Although Ellie tolerated the chemo very well, she did vomit in the car, and then continued once we arrived home. I really think that the vomiting was a result of her congestion, rather than nausea. She fell asleep in the car, starting coughing, and then instead of swallowing the mucus, she choked on it, which led to throwing up. Fortunately, vomiting is not something that has happened a lot, and for that I am grateful. 

We went back last Thursday for Ellie to get her IVIG. When it is administered, precautions are taken and the patient is closely monitored, as there can sometimes be an allergic reaction. Fortunately Ellie handled everything well and the drip ended up only lasting about 3 hours, instead of the anticipated 4+ hours.

Clearly, not a fan of food right now.

About to doze off for a nap...

...and she's out.

During this course of treatment, Ellie's visits are usually around 3-4 hours long. However last week, both visits were a little more involved and lasted in the 6-7 hour range. Those long days are mentally exhausting. Ellie and I are both quite spent when we come home.

This past Monday Ellie was back at the hospital, but for a very short physical therapy appointment. In this area, Ellie is doing great! I really feel like she is almost back to where she was before her diagnosis. She is running, climbing, jumping...all of the things a 2 1/2 year old should be doing. Every once in a while her balance is easily thrown off, but other than that, she is doing great. We will continue to monitor her progress, but determined that she does not need to go to PT again anytime soon. 

And finally, yesterday, we were back yet again for another chemo treatment. That part went fine. It was her visit with the doctor in the clinic before her chemo that's causing us some concern. Like I mentioned previously, Ellie has been deeply congested for six weeks. She has also had several ear infections. 3? 4? The same one that's never gone away? Her right ear is currently, red, inflamed and filled with puss. The funny thing is that Ellie has never once complained about it. Clearly it needs to be taken care of so her ear can heal, so another round of antibiotics it is. The hard thing is, we don't know if Ellie has developed a chronic ear problem, and therefore may need tubes in her ears. Or, if it just all a side effect of her weakened immune system. 
Getting her chemo drip.

Additionally, Ellie is not eating enough. Forget proper nutrition. That went out the window a long time ago. We need her to eat. Anything. And yes, we have tried it all. She seems to be in the middle of a perfect storm of not eating. She is going through chemo which is changing her taste buds, she is congested and sick, and she is 2 1/2 years old. Any one of those by themselves could cause a problem. We've been dealing with all three for six weeks. 

If you take all of this into consideration, along with other chemo side effects and how Ellie has not reacted to her ear infections, then it is quite possible that she is also having stomach/digestion pain.  She very well may be having a lot of pain from eating, but not complaining about it.

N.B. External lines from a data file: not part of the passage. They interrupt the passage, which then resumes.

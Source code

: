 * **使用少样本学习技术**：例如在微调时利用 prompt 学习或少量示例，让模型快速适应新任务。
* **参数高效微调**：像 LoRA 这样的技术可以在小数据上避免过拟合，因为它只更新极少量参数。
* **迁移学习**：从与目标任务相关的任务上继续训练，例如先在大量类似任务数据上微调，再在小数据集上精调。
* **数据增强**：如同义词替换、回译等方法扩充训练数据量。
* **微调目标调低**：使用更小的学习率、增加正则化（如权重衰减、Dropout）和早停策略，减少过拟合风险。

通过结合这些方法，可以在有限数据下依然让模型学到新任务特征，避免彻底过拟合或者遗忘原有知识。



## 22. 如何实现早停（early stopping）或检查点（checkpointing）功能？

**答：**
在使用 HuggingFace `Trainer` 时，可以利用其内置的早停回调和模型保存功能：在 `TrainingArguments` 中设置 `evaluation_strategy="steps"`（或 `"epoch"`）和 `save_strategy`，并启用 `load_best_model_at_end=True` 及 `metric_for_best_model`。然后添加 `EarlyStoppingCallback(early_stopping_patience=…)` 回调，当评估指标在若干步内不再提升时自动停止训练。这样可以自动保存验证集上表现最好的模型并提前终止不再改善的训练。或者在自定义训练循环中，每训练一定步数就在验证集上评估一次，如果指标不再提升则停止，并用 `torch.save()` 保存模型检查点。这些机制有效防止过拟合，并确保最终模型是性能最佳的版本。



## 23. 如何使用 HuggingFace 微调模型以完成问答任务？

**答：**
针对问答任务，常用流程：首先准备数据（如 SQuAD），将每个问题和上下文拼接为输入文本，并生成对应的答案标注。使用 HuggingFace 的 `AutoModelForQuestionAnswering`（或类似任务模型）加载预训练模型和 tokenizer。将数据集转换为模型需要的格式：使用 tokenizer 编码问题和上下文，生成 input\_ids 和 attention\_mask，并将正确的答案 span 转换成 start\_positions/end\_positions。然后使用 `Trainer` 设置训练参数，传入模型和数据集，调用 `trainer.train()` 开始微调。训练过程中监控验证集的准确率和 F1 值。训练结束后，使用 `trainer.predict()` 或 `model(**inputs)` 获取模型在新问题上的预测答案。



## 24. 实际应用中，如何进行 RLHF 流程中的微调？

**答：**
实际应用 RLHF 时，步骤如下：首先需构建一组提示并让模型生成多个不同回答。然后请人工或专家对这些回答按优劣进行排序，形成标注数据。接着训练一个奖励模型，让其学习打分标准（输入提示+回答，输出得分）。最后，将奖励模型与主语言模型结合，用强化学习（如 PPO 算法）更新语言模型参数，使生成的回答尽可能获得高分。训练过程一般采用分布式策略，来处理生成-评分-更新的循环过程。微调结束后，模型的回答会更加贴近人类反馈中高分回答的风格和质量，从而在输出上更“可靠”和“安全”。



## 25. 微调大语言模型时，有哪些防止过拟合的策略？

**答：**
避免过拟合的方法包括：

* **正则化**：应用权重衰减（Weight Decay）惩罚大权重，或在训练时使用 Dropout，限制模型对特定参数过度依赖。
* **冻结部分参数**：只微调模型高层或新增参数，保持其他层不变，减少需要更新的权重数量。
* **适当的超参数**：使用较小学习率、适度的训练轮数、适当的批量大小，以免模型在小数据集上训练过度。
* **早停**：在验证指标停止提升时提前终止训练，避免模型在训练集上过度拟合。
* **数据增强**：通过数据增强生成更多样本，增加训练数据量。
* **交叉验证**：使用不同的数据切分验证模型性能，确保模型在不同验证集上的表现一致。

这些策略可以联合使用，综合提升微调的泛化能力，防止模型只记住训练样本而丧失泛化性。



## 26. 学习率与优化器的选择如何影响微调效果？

All of these things together have caused quite a bit of concern for us. As of yesterday, Ellie has only lost a few ounces. So, it's far from a dire situation, but worrisome nonetheless.

Please continue to pray for Ellie and our family.

Pray for Ellie's complete and permanent healing, and for no short term or long term side effects from the medicine she is on.

Pray for Ellie's congestion and ear infection to go away. 

Pray that Ellie will regain her appetite so that we can put good, nutritious food back into her body.

Pray for strength for Mike and myself.

Pray for restful sleep for everyone. With Ellie's congestion, she regularly wakes up 3-4 times a night. Again, it's not a big thing, but it is slowly wearing on Mike and I.

Pray for patience and understanding for Eva and Nora. 

Thank you for all of your love and prayers for our family.